Dataset entries
*** Begin section ***

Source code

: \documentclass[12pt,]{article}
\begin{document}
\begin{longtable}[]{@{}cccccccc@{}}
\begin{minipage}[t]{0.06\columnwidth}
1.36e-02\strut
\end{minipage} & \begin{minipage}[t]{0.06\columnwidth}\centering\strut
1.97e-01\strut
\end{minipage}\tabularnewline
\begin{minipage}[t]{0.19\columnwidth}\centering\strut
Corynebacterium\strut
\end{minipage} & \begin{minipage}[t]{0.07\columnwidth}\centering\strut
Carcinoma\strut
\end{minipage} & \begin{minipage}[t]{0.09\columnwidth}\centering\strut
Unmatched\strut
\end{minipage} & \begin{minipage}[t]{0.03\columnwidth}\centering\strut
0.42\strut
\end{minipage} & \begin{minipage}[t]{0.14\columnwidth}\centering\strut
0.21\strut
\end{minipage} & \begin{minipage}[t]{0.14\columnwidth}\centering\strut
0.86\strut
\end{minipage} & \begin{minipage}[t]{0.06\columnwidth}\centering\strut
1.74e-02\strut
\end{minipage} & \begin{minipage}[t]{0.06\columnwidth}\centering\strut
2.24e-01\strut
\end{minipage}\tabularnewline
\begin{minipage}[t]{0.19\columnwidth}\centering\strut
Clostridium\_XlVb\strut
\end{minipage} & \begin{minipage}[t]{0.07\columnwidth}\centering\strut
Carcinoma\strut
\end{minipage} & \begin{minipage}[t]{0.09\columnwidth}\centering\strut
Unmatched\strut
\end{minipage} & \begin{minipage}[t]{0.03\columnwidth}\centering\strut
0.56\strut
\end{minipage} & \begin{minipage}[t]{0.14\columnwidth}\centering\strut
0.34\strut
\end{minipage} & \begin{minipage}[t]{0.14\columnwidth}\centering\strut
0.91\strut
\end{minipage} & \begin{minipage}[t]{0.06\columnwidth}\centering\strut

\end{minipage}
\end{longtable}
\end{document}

*** End section ***

YOUR GOAL: Return all entries exactly.

RESPONSE TO THE TASK:
Source code

: \documentclass[12pt,]{article}
\begin{document}
\begin{longtable}[]{@{}cccccccc@{}}
\begin{minipage}[t]{0.06\columnwidth}
1.36e-02\strut
\end{minipage} & \begin{minipage}[t]{0.06\columnwidth}\centering\strut
1.97e-01\strut
\end{minipage}\tabularnewline
\begin{minipage}[t]{0.19\columnwidth}\centering\strut
Corynebacterium\strut
\end{minipage} & \begin{minipage}[t]{0.07\columnwidth}\centering\strut
Carcinoma\strut
\end{minipage} & \begin{minipage}[t]{0.09\columnwidth}\centering\strut
Unmatched\strut
\end{minipage} & \begin{minipage}[t]{0.03\columnwidth}\centering\strut
0.42\strut
\end{minipage} & \begin{minipage}[t]{0.14\columnwidth}\centering\strut
0.21\strut
\end{minipage} & \begin{minipage}[t]{0.14\columnwidth}\centering\strut
0.86\strut
\end{minipage} & \begin{minipage}[t]{0.06\columnwidth}\centering\strut
1.74e-02\strut
\end{minipage} & \begin{minipage}[t]{0.06\columnwidth}\centering\strut
2.24e-01\strut
\end{minipage}\tabularnewline
\begin{minipage}[t]{0.19\columnwidth}\centering\strut
Clostridium\_XlVb\strut
\end{minipage} & \begin{minipage}[t]{0.07\columnwidth}\centering\strut
Carcinoma\strut
\end{minipage} & \begin{minipage}[t]{0.09\columnwidth}\centering\strut
Unmatched\strut
\end{minipage} & \begin{minipage}[t]{0.03\columnwidth}\centering\strut
0.56\strut
\end{minipage} & \begin{minipage}[t]{0.14\columnwidth}\centering\strut
0.34\strut
\end{minipage} & \begin{minipage}[t]{0.14\columnwidth}\centering\strut
0.91\strut
\end{minipage} & \begin{minipage}[t]{0.06\columnwidth}\centering\strut

\end{minipage}
\end{longtable}
\end{document}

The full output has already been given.